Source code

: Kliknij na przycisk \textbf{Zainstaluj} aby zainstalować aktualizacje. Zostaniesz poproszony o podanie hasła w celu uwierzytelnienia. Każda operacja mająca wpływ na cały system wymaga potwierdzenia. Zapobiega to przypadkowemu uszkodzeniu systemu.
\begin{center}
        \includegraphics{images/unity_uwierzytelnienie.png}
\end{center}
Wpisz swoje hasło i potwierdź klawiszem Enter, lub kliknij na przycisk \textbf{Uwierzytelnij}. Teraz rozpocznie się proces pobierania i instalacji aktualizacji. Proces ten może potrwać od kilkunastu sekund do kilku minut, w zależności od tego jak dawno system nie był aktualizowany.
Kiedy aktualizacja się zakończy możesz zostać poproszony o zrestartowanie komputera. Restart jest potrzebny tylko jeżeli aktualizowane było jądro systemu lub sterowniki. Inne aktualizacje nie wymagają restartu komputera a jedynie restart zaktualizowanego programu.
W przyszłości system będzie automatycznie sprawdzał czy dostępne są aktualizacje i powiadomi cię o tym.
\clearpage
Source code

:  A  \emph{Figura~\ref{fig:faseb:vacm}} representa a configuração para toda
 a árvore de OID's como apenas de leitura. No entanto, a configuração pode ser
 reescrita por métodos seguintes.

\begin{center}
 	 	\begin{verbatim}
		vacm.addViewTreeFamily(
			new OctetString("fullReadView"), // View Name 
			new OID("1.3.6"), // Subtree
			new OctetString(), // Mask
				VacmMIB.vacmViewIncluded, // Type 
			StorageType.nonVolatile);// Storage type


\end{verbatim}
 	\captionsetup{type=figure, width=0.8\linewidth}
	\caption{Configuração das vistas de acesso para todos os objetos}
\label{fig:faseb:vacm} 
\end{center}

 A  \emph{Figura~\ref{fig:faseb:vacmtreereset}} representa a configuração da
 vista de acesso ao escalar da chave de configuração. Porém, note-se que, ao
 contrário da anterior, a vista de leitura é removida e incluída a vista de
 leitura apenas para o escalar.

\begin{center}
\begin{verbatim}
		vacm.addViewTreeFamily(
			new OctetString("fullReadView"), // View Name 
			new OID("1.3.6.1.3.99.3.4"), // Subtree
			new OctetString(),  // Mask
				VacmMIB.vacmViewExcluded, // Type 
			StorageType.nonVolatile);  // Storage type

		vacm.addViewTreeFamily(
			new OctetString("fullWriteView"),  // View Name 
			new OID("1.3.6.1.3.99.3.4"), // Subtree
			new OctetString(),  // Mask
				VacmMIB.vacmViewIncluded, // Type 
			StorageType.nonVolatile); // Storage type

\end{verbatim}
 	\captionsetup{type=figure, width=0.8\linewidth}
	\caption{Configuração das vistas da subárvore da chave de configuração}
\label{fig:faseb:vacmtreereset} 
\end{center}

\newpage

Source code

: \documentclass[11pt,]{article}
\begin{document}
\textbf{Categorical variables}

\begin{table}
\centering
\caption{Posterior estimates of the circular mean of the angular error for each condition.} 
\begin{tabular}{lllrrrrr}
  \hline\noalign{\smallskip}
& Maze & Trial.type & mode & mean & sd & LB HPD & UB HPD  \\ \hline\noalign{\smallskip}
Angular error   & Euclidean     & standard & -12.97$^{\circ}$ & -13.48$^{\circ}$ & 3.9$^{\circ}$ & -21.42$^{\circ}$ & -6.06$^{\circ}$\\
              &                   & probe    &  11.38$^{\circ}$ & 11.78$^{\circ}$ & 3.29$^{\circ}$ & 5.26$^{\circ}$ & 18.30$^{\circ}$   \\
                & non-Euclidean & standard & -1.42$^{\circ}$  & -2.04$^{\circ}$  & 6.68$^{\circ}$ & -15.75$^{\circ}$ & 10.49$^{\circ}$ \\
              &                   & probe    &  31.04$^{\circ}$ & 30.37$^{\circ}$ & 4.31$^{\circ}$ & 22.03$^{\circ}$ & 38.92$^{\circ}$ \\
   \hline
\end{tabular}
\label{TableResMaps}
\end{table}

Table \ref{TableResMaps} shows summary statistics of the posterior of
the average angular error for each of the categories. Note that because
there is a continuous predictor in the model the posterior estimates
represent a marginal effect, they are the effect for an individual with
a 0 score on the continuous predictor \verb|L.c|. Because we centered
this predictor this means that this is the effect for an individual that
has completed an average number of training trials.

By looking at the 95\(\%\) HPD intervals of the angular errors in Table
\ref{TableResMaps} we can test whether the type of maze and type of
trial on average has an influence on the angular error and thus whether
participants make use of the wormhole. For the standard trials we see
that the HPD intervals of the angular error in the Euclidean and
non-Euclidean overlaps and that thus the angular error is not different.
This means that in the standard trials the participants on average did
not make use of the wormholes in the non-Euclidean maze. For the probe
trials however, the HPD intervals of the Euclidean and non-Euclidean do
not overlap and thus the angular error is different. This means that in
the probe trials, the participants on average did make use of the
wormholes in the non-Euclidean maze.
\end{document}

━━━━━━━━

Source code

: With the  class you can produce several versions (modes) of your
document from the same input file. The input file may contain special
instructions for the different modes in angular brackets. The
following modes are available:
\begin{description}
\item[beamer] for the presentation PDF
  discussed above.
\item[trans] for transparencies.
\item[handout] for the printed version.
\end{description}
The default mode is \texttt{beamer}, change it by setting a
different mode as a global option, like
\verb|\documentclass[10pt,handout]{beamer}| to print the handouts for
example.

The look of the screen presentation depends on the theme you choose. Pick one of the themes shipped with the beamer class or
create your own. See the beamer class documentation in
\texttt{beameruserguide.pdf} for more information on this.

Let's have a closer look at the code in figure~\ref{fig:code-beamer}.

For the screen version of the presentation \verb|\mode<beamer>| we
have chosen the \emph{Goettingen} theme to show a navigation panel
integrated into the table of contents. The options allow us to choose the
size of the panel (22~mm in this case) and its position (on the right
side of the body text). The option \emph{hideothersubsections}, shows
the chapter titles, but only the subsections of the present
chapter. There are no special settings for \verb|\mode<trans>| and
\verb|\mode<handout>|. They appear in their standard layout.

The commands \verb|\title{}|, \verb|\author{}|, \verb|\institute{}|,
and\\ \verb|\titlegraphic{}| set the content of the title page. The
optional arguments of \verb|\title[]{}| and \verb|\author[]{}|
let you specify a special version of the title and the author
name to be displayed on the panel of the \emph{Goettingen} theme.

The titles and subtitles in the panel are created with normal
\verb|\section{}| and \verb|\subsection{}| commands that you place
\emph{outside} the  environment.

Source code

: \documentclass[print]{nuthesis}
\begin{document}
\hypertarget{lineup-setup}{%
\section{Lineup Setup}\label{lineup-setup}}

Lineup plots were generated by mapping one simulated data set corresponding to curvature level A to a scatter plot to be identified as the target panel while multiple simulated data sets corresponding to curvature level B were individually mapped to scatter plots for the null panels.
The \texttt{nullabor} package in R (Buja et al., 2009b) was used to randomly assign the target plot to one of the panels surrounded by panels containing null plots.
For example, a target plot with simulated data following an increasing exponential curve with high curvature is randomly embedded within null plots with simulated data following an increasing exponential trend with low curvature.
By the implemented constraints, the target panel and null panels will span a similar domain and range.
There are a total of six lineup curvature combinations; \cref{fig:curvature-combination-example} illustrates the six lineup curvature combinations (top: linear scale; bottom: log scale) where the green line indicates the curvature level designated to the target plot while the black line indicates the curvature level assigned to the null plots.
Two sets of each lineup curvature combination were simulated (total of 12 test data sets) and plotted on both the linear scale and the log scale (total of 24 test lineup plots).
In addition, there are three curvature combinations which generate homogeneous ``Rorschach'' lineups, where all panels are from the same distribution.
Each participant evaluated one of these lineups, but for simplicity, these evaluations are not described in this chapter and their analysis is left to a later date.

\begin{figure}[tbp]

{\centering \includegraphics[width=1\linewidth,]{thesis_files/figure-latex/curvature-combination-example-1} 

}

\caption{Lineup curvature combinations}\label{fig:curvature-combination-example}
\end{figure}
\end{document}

━━━━━━━━

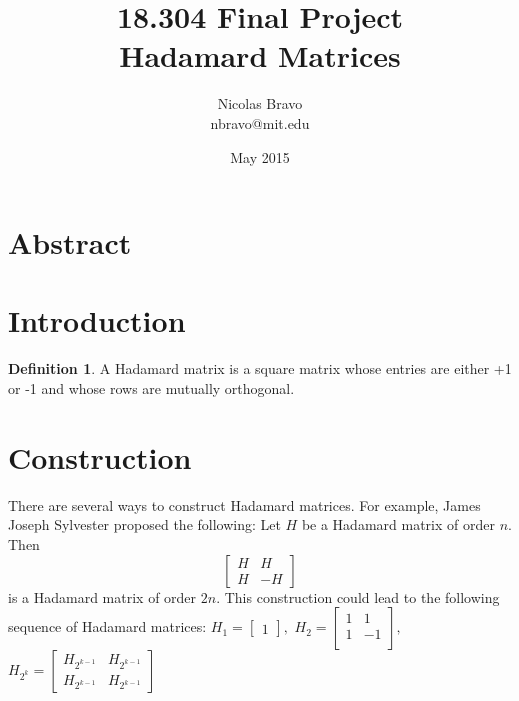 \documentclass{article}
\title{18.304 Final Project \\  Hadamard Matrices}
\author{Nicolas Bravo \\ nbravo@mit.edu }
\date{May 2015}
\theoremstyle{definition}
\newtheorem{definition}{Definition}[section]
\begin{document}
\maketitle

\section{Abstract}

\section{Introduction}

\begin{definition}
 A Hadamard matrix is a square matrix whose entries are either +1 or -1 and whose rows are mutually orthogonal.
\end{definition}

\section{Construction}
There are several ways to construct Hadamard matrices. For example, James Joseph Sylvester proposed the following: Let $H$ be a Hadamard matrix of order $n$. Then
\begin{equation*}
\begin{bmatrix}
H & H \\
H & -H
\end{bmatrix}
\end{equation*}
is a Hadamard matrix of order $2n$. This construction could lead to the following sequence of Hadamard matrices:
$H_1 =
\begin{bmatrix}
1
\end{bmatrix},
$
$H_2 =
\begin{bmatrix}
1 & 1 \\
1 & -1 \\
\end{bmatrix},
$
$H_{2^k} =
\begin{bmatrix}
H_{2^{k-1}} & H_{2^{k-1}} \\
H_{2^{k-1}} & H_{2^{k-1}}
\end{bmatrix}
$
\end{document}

━━━━━━━━

- **PROBLEM**
Copy out every line of the data where the word "escalar" occurs.

- **ANSWER**
 vista de acesso ao escalar da chave de configuração. Porém, note-se que, ao
 leitura apenas para o escalar.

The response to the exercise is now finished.